What this task involves: Without reproducing any picture, copy the records word for word.
——
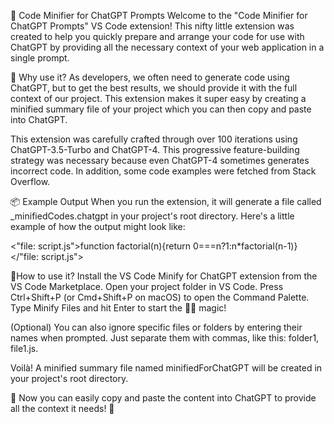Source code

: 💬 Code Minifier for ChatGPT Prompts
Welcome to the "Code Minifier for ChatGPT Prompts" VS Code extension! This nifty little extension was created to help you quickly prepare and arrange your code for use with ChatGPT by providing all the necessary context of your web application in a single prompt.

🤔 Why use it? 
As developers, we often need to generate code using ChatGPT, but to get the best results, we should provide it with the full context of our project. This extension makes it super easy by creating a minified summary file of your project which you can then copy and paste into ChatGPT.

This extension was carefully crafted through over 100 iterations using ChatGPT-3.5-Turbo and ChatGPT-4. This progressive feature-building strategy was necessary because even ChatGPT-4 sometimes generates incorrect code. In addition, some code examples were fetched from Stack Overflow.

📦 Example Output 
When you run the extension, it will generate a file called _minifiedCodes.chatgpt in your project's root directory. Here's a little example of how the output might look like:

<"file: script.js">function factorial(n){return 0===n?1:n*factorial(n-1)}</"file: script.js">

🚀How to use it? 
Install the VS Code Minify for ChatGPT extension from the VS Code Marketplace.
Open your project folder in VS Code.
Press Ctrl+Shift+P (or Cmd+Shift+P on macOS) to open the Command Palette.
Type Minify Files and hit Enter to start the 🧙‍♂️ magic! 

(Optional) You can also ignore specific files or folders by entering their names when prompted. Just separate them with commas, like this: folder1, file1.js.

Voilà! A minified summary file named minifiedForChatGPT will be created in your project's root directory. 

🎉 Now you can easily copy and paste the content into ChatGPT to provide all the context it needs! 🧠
——
Response:
Source code

: 💬 Code Minifier for ChatGPT Prompts
Welcome to the "Code Minifier for ChatGPT Prompts" VS Code extension! This nifty little extension was created to help you quickly prepare and arrange your code for use with ChatGPT by providing all the necessary context of your web application in a single prompt.

🤔 Why use it? 
As developers, we often need to generate code using ChatGPT, but to get the best results, we should provide it with the full context of our project. This extension makes it super easy by creating a minified summary file of your project which you can then copy and paste into ChatGPT.

This extension was carefully crafted through over 100 iterations using ChatGPT-3.5-Turbo and ChatGPT-4. This progressive feature-building strategy was necessary because even ChatGPT-4 sometimes generates incorrect code. In addition, some code examples were fetched from Stack Overflow.

📦 Example Output 
When you run the extension, it will generate a file called _minifiedCodes.chatgpt in your project's root directory. Here's a little example of how the output might look like:

<"file: script.js">function factorial(n){return 0===n?1:n*factorial(n-1)}</"file: script.js">

🚀How to use it? 
Install the VS Code Minify for ChatGPT extension from the VS Code Marketplace.
Open your project folder in VS Code.
Press Ctrl+Shift+P (or Cmd+Shift+P on macOS) to open the Command Palette.
Type Minify Files and hit Enter to start the 🧙‍♂️ magic! 

(Optional) You can also ignore specific files or folders by entering their names when prompted. Just separate them with commas, like this: folder1, file1.js.

Voilà! A minified summary file named minifiedForChatGPT will be created in your project's root directory. 

🎉 Now you can easily copy and paste the content into ChatGPT to provide all the context it needs! 🧠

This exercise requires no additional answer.